International career
- Years: Team / Apps / (Points)
- 2023–: France / 16 / (21)

= Carla Arbez =

France international rugby union player

Carla Arbez (born 24 May 1999) is a French rugby union player, playing as a fly-half for the French national team and Stade Bordelais.

== Early life and education ==
Arbez began playing rugby at the age of seven in her hometown of Oléron, where she joined the Oléron Rugby Club. She later moved to Stade Rochelais from 2012 to 2014 before joining Stade Bordelais in 2014. Arbez pursued academic studies in Sports Science (STAPS) and graduated with a master's degree in Physical and Mental Preparation in 2022. She works as a sports educator at Stade Bordelais Omnisports.

== Club career ==

=== AS Bayonne (2018-2021) ===
In 2018, she joined the Bayonne rugby club, playing in the Elite 2 division.
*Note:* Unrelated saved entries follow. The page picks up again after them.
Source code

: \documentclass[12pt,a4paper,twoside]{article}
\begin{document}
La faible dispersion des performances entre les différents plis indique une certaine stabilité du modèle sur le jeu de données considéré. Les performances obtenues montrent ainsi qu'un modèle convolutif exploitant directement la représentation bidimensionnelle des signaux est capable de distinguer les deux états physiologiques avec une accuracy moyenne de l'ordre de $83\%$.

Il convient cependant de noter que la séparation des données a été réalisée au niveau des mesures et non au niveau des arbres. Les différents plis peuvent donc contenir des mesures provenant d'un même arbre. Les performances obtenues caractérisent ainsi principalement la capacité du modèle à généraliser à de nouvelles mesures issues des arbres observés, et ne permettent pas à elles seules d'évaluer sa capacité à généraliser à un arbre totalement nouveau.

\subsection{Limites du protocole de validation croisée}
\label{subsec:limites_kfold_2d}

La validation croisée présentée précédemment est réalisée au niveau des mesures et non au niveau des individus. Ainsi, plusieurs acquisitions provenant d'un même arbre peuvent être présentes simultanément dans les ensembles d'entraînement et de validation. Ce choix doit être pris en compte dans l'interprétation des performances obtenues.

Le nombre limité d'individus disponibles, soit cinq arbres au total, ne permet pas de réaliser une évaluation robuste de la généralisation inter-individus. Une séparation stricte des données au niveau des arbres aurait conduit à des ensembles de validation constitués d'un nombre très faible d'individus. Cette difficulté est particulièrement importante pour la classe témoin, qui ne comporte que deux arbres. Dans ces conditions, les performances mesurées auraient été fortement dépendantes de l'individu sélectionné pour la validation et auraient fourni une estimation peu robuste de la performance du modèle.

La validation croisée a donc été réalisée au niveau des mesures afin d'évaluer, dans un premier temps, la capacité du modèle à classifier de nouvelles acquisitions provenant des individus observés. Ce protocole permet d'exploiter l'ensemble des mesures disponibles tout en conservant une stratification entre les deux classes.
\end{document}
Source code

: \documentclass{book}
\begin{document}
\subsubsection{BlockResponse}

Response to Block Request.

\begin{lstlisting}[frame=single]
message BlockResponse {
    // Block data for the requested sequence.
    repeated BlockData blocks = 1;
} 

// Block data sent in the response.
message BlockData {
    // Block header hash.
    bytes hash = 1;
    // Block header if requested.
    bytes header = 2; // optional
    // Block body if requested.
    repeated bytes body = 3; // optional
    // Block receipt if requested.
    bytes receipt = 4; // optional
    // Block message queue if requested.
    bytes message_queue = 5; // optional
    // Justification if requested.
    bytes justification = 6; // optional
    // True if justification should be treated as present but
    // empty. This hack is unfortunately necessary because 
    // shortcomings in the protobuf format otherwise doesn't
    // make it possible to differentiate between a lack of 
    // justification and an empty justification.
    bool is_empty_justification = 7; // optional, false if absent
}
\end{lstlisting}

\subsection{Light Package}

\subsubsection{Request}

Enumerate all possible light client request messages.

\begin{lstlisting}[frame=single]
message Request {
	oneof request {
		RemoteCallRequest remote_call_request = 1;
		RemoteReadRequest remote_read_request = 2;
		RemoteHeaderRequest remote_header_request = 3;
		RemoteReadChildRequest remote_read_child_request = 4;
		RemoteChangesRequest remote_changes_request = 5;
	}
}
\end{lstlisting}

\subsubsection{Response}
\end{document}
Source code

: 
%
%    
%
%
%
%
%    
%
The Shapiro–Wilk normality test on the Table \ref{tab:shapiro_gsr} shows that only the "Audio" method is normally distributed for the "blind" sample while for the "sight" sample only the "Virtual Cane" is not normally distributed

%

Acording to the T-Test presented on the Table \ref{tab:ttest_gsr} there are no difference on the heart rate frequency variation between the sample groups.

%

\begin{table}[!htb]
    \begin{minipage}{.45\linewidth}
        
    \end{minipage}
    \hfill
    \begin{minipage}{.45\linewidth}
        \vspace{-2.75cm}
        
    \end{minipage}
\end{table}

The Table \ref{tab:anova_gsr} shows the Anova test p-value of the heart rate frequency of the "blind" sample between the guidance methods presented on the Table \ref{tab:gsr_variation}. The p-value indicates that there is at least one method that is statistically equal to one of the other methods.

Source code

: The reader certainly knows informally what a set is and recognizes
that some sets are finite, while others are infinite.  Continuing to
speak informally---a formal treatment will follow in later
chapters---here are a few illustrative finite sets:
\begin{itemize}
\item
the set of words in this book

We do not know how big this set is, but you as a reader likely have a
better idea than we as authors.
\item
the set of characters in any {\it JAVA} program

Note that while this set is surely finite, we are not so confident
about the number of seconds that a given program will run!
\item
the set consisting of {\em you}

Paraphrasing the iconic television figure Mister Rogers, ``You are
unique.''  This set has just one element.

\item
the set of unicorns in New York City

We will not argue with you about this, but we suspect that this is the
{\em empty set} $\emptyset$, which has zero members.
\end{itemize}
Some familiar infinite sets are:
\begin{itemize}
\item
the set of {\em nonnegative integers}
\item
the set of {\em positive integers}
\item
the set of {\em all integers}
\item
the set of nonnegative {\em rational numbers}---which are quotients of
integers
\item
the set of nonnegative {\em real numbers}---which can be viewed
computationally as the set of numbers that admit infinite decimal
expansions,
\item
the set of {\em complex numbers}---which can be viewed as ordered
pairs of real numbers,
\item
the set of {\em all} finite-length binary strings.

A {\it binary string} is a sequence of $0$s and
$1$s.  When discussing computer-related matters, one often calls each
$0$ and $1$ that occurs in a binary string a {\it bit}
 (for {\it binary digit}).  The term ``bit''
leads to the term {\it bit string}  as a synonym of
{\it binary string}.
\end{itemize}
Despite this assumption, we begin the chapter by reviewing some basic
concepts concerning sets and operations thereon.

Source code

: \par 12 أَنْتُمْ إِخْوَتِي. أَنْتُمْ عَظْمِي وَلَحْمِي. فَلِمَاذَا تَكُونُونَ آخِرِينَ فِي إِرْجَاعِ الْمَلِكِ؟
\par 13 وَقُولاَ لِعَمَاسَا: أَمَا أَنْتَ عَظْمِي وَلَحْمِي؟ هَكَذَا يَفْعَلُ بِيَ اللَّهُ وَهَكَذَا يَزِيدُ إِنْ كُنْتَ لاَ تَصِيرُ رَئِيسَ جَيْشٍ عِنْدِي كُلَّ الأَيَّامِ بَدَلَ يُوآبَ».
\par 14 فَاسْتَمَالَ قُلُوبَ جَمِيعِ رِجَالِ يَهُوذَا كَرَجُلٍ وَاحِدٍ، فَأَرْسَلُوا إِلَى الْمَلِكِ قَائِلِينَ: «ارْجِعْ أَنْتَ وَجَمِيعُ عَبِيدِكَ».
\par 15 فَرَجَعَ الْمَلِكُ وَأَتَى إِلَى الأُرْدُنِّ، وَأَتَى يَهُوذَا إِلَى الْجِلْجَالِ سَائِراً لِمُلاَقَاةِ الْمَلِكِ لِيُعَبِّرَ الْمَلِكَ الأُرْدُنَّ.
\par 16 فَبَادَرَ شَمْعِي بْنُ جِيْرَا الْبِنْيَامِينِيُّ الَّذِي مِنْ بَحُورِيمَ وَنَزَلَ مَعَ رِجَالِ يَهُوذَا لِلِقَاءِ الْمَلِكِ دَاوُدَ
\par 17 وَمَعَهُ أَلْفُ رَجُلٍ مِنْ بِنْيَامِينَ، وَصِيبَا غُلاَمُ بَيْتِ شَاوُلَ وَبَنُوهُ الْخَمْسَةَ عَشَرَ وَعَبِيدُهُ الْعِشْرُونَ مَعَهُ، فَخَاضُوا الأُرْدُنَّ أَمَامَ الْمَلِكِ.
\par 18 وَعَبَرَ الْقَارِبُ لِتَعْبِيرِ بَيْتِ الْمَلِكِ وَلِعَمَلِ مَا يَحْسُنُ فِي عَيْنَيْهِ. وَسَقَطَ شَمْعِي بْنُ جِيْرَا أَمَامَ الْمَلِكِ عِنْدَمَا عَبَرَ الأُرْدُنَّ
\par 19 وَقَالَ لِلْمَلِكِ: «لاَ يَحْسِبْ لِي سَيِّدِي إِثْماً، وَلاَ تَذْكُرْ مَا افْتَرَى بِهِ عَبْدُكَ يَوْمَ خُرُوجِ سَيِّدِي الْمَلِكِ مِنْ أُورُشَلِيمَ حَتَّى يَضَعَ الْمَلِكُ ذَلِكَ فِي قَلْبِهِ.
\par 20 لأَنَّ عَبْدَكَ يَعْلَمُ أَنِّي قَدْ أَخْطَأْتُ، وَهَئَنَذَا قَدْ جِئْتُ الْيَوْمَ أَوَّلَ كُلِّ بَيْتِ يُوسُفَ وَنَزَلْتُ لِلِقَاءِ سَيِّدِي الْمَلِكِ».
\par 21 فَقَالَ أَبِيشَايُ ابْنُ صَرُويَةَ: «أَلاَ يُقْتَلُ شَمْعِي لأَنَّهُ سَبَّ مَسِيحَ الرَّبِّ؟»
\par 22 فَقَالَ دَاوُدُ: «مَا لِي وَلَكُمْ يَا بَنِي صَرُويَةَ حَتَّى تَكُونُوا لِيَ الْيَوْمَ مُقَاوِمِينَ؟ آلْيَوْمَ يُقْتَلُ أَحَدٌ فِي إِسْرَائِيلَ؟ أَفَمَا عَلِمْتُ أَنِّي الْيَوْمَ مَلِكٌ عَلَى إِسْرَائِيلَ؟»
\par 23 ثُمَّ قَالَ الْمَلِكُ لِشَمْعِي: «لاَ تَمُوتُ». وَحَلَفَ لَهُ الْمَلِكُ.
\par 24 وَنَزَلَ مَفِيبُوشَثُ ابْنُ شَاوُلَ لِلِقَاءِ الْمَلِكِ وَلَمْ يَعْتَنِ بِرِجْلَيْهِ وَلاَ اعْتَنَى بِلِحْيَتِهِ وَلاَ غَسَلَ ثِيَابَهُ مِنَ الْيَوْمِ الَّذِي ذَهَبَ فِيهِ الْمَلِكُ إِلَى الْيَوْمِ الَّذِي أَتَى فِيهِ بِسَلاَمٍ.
=== Stade Bordelais (2021-present) ===
In 2021, Arbez joined Stade Bordelais, where she quickly established herself as a key playmaker and starting fly-half. She helped guide the team to back-to-back French championship titles in 2023 and 2024. During the 2024–25 season, Bordeaux remained unbeaten under her leadership at fly-half, winning their first 14 matches of the campaign.

== International career ==
Arbez has represented France at various youth levels, winning the European U18 Sevens Championship in 2016 and securing third place in 2017. In 2023, she earned her first call-up to the French Women's National Rugby Team for the 2023 Women's Six Nations Championship, making her debut against Italy on 26 March 2023 and scored a try in her debut match. However, after participating in the 2023 WXV tournament in New Zealand, she was left out of the national squad throughout 2024, with players such as Lina Queyroi and Lina Tuy preferred in her position.

=== 2025 Women's Six Nations Championship ===
In March 2025, after a year and a half without a call-up, Arbez made her return as the starting fly-half for France in the opening match of the 2025 Women's Six Nations against Ireland. She continued as starting fly-half in the second match against Scotland.

On 2 August 2025, she was selected in the French side to the Women's Rugby World Cup in England.

== Personal life ==
Arbez's partner is Sarah-Maud Lachance, who is also a rugby player.

== Honours ==

=== Stade Bordelais ===

- French Championship (Élite 1): 2023, 2024.